--- WHAT YOU WILL DO ---
Using the entries below, give the count of lines that hold "align". Say nothing besides the number.

--- DATASET ---
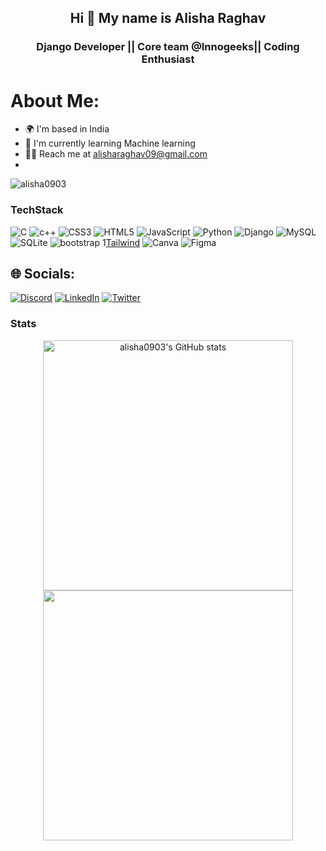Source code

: 
<h2 align="center"> Hi 👋 My name is Alisha Raghav  </h2>


<h3 align="center"> Django Developer || Core team @Innogeeks|| Coding Enthusiast </h3>

# About Me:

* 🌍  I'm based in India
* 🧠  I'm currently learning Machine learning
* 🤝🏻  Reach me at alisharaghav09@gmail.com
* 
<p align="left"> <img src="https://komarev.com/ghpvc/?username=alisha0903&label=Profile%20views&color=0e75b6&style=flat" alt="alisha0903" /> </p>

### TechStack
![C](https://img.shields.io/badge/c-%2300599C.svg?style=flat&logo=c&logoColor=white) ![c++](https://img.shields.io/badge/C%2B%2B-00599C?style=for-the-badge&logo=c%2B%2B&logoColor=white) ![CSS3](https://img.shields.io/badge/css3-%231572B6.svg?style=flat&logo=css3&logoColor=white) ![HTML5](https://img.shields.io/badge/html5-%23E34F26.svg?style=flat&logo=html5&logoColor=white) ![JavaScript](https://img.shields.io/badge/javascript-%23323330.svg?style=flat&logo=javascript&logoColor=%23F7DF1E) ![Python](https://img.shields.io/badge/python-3670A0?style=flat&logo=python&logoColor=ffdd54) ![Django](https://img.shields.io/badge/django-%23092E20.svg?style=flat&logo=django&logoColor=white) ![MySQL](https://img.shields.io/badge/mysql-%2300f.svg?style=flat&logo=mysql&logoColor=white) ![SQLite](https://img.shields.io/badge/sqlite-%2307405e.svg?style=flat&logo=sqlite&logoColor=white) ![bootstrap](https://img.shields.io/badge/Bootstrap-563D7C?style=for-the-badge&logo=bootstrap&logoColor=white) 1[Tailwind](https://img.shields.io/badge/Tailwind_CSS-38B2AC?style=for-the-badge&logo=tailwind-css&logoColor=white) ![Canva](https://img.shields.io/badge/Canva-%2300C4CC.svg?style=flat&logo=Canva&logoColor=white) 	![Figma](https://img.shields.io/badge/figma-%23F24E1E.svg?style=flat&logo=figma&logoColor=white) 


## 🌐 Socials:
[![Discord](https://img.shields.io/badge/Discord-%237289DA.svg?logo=discord&logoColor=white)](discordapp.com/users/938846214110183506) [![LinkedIn](https://img.shields.io/badge/LinkedIn-%230077B5.svg?logo=linkedin&logoColor=white)](https://www.linkedin.com/in/alisharaghav) [![Twitter](https://img.shields.io/badge/Twitter-%231DA1F2.svg?logo=Twitter&logoColor=white)](https://x.com/alisha09__?t=n1OHNjix6OYPL2CBhPBaPA&s=09) 


### Stats

<p align="center">
  
<img width="400px" src="https://github-readme-stats.vercel.app/api?username=alisha0903&show_icons=true&hide=&count_private=true&title_color=ef4444&text_color=ffffff&icon_color=ef4444&hide_border=true&bg_color=0d1117&show_icons=true" alt="alisha0903's GitHub stats" />
<img width="400px" src="https://github-readme-streak-stats.herokuapp.com/?user=alisha0903&stroke=ffffff&background=0d1117&ring=ef4444&fire=ef4444&currStreakNum=ffffff&currStreakLabel=ef4444&sideNums=ffffff&sideLabels=ffffff&dates=ffffff&hide_border=true" /></a>
</p>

--- ANSWER SPACE ---
4